◆ Exercise instructions
Below this line are records; transcribe exactly the lines between the one holding "- 💞️ I’m looking to collaborate on ..." and the one holding "v0.1.3-beta -> v0.1.3a-beta", inclusive, and omit the pictures.
-------- Source records --------
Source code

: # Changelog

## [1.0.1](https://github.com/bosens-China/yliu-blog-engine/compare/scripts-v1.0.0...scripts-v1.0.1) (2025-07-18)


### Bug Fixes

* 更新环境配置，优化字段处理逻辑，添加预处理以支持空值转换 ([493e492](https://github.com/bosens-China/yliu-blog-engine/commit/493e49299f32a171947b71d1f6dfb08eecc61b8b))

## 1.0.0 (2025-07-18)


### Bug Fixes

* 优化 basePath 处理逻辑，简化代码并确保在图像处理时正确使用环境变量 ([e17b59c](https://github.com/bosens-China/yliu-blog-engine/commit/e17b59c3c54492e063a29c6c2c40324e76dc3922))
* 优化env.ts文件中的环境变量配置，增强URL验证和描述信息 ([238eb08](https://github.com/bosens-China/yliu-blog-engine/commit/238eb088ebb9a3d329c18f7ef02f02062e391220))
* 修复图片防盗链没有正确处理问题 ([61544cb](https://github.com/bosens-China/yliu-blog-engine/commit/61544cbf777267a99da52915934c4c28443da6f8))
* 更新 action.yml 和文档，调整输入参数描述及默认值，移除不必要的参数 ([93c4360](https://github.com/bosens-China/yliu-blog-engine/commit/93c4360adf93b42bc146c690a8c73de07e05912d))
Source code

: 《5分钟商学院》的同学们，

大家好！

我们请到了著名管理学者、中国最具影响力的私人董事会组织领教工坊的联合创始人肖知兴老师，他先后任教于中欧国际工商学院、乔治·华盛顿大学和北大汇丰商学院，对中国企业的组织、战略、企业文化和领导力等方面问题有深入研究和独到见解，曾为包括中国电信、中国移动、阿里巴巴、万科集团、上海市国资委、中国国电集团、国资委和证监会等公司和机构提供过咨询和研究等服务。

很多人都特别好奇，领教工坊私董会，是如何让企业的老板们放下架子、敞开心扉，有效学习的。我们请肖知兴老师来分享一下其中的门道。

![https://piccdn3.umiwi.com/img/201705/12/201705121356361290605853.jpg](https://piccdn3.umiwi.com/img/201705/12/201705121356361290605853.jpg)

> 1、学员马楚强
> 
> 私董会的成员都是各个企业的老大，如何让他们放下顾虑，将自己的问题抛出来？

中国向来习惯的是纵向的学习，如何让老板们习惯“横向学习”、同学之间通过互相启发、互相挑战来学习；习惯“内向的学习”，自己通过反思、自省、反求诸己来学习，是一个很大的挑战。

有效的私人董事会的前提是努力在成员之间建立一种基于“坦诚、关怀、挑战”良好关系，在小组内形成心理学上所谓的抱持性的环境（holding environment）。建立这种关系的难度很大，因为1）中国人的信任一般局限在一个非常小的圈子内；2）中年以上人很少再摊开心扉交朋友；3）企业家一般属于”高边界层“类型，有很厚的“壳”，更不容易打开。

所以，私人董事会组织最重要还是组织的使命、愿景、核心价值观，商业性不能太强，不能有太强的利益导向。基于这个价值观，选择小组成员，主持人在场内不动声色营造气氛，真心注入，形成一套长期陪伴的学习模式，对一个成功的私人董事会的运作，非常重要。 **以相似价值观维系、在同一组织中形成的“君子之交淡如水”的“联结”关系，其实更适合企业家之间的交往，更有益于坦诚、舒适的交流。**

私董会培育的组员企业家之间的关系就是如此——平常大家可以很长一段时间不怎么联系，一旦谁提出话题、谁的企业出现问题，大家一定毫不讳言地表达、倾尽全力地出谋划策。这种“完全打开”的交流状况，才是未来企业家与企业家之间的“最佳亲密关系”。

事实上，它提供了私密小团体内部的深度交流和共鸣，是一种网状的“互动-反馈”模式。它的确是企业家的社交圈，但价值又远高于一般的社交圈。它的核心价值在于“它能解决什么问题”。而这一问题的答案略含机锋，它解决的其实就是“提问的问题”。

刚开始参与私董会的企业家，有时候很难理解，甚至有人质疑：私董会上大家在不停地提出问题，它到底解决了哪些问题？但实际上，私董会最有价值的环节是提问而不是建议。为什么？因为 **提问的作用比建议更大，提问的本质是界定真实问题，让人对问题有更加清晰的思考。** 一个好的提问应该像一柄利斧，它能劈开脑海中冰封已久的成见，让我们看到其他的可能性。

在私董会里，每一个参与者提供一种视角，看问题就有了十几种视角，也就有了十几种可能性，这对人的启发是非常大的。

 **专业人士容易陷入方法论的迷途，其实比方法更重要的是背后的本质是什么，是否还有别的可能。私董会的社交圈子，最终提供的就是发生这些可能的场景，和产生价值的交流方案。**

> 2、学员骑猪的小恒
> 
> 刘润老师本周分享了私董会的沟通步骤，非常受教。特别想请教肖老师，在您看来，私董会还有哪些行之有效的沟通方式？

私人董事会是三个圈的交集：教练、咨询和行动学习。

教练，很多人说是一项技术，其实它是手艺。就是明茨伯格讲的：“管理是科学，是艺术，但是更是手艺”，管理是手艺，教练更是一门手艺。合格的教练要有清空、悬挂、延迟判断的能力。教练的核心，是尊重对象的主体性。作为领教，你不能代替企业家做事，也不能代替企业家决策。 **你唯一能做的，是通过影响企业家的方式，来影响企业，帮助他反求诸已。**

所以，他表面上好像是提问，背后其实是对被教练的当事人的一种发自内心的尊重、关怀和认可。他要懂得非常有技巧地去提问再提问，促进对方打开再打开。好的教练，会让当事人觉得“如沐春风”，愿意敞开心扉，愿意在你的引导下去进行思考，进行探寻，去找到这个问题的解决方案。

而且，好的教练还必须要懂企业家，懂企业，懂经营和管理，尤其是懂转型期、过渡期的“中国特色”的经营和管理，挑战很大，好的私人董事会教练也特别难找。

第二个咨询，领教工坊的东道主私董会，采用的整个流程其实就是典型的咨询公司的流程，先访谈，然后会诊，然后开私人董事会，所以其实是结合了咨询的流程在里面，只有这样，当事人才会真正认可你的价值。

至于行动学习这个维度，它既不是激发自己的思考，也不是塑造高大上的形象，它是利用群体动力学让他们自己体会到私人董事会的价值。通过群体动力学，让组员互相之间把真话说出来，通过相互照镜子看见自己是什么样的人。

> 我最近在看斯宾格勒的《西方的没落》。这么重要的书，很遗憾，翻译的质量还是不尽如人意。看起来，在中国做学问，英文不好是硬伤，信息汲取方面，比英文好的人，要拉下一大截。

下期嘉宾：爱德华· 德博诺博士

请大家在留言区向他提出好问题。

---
--------
-------- Source records --------
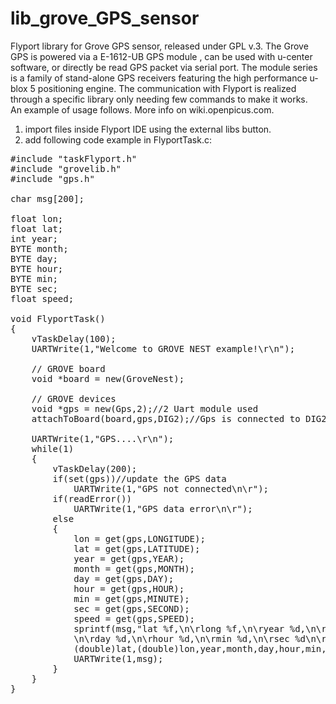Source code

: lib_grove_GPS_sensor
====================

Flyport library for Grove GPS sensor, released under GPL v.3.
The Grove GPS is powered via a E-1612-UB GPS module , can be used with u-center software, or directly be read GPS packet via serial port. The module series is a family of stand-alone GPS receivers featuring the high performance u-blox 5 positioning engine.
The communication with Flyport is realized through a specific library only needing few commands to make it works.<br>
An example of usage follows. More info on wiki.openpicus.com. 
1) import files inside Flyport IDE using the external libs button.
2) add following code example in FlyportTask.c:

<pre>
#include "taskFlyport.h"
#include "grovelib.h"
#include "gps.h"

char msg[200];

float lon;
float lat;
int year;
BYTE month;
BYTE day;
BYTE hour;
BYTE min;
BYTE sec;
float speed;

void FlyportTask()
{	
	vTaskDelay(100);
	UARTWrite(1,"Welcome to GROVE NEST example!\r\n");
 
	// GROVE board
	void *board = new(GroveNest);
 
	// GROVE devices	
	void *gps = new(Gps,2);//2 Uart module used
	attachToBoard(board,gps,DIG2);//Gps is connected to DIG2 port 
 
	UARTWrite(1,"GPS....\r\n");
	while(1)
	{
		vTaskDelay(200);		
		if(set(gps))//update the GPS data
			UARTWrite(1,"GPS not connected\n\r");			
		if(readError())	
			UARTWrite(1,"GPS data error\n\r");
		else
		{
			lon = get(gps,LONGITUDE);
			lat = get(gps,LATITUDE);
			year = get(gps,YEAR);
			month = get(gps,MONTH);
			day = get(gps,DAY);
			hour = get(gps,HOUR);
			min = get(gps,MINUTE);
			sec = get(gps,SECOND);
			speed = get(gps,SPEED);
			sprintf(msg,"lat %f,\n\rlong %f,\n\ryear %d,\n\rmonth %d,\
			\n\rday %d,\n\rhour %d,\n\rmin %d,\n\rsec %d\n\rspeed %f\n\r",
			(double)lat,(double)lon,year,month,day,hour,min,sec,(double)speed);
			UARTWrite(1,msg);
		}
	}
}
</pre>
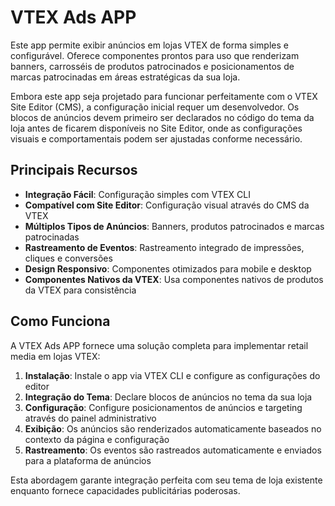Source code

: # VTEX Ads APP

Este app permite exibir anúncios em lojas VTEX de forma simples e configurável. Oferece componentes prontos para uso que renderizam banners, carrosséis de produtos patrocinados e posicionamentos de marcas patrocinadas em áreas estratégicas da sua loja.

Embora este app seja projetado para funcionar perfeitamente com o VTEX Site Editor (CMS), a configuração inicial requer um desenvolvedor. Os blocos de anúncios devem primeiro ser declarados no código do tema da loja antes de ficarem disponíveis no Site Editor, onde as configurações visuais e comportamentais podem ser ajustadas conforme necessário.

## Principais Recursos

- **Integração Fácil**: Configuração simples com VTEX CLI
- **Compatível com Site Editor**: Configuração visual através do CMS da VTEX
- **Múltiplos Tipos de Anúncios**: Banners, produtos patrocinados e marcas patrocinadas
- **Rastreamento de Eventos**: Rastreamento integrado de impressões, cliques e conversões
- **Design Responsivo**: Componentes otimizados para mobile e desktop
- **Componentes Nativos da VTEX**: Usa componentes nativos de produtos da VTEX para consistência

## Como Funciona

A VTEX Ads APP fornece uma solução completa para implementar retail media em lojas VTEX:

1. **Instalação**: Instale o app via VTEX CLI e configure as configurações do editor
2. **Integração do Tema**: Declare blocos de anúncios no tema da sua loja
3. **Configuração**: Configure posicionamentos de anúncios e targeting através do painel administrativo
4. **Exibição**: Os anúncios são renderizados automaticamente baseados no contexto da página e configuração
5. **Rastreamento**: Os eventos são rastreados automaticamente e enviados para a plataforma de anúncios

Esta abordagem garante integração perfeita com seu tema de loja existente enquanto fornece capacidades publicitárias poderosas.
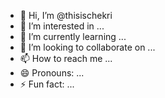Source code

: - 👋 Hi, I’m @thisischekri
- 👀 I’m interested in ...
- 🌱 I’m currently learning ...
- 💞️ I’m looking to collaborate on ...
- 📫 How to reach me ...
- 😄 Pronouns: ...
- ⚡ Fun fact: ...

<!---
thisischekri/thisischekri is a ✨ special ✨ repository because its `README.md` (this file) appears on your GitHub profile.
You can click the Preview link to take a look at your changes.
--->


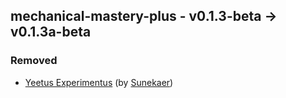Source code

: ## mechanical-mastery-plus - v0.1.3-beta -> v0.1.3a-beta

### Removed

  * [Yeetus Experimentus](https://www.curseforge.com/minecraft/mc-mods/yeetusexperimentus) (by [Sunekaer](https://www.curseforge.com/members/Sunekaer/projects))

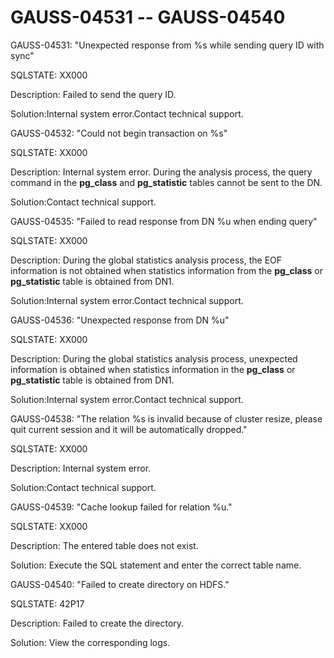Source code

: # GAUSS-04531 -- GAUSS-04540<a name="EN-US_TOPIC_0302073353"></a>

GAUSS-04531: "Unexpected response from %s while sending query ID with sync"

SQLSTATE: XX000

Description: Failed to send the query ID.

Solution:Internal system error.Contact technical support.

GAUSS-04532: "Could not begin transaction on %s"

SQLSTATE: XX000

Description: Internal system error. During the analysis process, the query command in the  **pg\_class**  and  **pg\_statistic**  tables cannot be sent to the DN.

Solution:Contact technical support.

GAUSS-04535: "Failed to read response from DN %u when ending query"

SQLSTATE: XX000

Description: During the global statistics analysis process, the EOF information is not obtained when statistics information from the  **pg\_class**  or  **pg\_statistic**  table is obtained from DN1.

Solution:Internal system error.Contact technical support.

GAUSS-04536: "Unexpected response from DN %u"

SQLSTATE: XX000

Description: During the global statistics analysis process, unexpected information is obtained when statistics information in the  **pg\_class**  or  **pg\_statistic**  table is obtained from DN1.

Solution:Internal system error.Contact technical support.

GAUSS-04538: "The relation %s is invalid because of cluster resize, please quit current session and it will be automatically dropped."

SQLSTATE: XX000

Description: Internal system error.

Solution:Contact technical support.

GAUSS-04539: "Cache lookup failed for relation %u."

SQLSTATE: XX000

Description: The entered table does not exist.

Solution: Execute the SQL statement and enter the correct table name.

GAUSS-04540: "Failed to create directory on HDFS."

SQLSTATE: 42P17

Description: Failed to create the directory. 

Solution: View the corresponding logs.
--------
◆ Solution for this problem
- 💞️ I’m looking to collaborate on ...
- 📫 How to reach me ...
- 😄 Pronouns: ...
- ⚡ Fun fact: ...

<!---
thisischekri/thisischekri is a ✨ special ✨ repository because its `README.md` (this file) appears on your GitHub profile.
You can click the Preview link to take a look at your changes.
--->


Source code

: ## mechanical-mastery-plus - v0.1.3-beta -> v0.1.3a-beta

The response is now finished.